Blackouts

Blackouts Irony

Jan Gay's and the Male Doctor

Though Jan Gay is a devoted feminist, and her entire body of work is deeply bound up in resisting and overthrowing the patriarchal hegemony, her research could only be published if it was co-signed by a male physician. She knew that her research would only ever be published with a male doctor's name on it, even though its success is intrinsically tied to it being authored by a lesbian woman. There is a cruel irony in this reality: even for Jan, who raised herself and had no patriarch, there were certain limitations within the patriarchal society that could not be overcome.

Jan's Father's Absence

Jan Gay's father is an ironic figure: the proclaimed "hobo doctor," who traveled the country spreading free-love messages, advocating for models of community care within unhoused populations, was almost entirely absent from his own daughter's life.
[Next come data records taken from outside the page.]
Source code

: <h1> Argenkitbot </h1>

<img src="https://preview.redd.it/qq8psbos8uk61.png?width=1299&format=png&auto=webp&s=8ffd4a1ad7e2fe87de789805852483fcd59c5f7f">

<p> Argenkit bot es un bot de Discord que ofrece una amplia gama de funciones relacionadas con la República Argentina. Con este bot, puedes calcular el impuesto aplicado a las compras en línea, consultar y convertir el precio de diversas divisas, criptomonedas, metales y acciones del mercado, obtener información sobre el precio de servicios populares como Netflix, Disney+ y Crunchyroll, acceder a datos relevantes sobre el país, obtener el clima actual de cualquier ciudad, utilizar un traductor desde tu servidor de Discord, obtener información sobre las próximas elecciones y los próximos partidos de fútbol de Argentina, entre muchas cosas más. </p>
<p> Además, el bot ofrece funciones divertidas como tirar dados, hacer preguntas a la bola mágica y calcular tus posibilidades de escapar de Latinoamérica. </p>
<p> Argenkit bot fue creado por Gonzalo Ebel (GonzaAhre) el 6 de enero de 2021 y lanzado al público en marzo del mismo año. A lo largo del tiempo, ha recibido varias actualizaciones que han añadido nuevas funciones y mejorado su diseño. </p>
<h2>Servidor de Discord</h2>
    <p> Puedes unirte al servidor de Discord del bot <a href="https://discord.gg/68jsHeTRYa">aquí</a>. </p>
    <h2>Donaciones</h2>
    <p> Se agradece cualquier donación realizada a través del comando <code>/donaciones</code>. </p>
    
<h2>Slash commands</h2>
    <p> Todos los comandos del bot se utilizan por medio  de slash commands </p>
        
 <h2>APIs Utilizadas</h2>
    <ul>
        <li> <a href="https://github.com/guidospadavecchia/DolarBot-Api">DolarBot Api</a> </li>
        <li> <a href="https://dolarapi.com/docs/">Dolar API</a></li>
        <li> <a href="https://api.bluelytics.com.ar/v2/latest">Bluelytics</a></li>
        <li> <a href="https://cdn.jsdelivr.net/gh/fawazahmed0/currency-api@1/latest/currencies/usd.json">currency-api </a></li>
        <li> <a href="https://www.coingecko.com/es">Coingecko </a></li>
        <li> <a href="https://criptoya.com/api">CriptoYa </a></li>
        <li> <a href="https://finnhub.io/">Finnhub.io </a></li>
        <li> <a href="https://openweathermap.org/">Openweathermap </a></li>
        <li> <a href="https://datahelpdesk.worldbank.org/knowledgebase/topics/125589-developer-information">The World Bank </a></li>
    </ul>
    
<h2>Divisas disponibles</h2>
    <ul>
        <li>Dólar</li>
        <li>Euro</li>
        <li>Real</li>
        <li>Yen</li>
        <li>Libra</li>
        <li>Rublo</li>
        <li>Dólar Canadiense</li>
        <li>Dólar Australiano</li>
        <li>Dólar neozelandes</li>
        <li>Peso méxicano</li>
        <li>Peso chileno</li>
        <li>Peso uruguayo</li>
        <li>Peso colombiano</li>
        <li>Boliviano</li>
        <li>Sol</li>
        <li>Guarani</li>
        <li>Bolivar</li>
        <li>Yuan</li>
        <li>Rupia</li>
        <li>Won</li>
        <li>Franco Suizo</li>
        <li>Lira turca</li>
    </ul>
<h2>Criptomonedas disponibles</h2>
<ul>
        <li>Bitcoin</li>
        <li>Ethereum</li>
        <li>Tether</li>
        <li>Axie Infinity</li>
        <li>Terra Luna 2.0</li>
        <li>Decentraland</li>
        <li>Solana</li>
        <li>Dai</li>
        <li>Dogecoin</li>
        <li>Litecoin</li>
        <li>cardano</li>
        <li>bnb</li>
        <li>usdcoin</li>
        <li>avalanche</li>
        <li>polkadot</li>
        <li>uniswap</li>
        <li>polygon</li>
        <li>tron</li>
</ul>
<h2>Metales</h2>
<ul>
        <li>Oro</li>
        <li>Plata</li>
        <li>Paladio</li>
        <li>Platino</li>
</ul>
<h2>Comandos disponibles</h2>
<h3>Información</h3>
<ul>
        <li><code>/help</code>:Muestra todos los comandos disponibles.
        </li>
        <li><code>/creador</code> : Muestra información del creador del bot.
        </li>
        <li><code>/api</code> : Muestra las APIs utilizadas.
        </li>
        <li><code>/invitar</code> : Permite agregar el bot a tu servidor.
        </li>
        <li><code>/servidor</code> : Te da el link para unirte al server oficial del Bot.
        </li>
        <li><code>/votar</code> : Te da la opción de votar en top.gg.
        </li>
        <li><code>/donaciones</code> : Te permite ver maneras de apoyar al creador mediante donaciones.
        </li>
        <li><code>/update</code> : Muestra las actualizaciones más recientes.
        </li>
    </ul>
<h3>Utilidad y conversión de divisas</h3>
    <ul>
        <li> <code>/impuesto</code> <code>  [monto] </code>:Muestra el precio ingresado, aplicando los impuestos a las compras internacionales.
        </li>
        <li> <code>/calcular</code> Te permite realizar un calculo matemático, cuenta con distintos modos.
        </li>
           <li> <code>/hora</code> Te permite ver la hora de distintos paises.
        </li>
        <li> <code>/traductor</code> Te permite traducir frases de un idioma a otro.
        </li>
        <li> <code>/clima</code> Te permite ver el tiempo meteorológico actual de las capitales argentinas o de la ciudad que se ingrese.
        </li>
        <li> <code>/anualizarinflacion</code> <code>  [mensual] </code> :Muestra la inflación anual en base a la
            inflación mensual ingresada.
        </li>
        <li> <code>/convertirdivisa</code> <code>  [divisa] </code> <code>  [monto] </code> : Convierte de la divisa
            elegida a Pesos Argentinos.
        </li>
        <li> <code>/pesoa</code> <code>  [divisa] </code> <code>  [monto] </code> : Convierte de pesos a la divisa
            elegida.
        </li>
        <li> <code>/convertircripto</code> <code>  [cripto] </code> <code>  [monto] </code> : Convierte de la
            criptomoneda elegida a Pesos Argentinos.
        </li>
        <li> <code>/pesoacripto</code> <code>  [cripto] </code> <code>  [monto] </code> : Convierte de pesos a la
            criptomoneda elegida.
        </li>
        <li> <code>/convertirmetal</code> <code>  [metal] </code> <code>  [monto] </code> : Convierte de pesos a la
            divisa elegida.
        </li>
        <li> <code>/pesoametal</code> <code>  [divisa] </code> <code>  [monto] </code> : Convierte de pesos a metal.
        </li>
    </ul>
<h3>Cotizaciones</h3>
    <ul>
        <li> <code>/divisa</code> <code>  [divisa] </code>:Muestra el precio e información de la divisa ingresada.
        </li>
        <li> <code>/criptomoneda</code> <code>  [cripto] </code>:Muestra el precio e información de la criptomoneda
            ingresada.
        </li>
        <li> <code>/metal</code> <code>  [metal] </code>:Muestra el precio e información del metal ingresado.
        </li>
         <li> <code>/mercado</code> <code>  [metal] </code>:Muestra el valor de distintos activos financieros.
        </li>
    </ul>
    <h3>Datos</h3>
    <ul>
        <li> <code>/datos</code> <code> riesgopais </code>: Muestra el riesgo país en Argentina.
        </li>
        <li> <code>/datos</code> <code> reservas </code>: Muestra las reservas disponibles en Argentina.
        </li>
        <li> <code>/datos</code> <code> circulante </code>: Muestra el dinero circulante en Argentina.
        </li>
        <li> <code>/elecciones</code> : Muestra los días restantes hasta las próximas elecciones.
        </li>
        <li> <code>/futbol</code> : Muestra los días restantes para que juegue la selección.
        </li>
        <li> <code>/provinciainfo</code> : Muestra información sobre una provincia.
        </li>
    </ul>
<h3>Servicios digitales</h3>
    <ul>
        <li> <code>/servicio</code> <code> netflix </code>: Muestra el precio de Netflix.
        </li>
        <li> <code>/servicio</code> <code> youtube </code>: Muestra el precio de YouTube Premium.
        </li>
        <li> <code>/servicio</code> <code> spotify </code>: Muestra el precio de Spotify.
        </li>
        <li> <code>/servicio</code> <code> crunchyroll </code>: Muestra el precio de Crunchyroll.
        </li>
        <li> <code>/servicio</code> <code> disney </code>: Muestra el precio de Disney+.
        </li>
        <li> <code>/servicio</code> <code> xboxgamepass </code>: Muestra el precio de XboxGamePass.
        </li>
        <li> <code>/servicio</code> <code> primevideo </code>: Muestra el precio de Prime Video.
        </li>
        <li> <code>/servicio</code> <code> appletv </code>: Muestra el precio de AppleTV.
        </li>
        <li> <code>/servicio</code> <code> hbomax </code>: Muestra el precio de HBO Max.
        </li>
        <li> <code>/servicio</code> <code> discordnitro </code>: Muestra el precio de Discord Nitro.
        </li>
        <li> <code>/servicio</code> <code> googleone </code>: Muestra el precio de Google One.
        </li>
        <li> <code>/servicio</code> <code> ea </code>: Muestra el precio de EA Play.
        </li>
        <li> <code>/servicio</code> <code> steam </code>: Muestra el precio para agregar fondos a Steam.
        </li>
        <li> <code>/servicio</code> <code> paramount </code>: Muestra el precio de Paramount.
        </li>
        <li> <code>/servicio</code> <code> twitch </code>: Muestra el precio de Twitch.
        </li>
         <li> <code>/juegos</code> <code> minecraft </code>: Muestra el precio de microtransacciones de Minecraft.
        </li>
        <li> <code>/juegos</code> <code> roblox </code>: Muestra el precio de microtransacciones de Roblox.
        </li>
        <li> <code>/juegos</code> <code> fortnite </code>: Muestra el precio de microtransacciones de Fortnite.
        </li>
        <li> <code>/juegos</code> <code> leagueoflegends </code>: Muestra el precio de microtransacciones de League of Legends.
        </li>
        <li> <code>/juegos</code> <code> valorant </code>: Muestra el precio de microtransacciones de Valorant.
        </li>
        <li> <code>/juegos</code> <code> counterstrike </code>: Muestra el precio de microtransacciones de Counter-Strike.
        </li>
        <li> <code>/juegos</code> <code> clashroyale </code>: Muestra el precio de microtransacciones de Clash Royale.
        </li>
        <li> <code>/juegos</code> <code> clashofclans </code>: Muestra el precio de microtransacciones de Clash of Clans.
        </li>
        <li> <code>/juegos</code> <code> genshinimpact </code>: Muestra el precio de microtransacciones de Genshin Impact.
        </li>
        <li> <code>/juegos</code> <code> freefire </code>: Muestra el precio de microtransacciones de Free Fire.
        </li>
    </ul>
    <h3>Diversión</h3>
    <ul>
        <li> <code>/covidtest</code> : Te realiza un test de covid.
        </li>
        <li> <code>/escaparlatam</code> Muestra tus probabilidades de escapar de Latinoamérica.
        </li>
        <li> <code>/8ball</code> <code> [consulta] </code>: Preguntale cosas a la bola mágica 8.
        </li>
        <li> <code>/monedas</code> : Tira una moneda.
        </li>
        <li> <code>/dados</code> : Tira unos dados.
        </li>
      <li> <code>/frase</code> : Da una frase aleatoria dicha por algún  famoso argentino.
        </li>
While her father had countless stories of people he helped, and communities he showed up for, accruing a kind of folkloric mythos around him, the care for his daughter only extended as far as a few letters a year. For all that he did for other people, he essentially neglected his own daughter.

Juan's Fading Interest

It seems that Juan has been waiting desperately for nene to arrive at the Palace and take up the project about Jan Gay; there is an urgency to the project, an urgency to pass it along before Juan dies. But then, quite unexpectedly, almost as soon as Juan gives the project to nene, he loses interest in it. It is as if, once nene got to the Palace and made his promise to complete the project, Juan had no interest in telling him anything more about it. As soon as nene gets excited about it, Juan no longer wants to be part of it.

The Palace

The Palace, which evokes the austerity of kings and queens, is in reality nothing more than a crumbling old residence in the middle of the desert, filled with people who could not be further from the epicenter of society.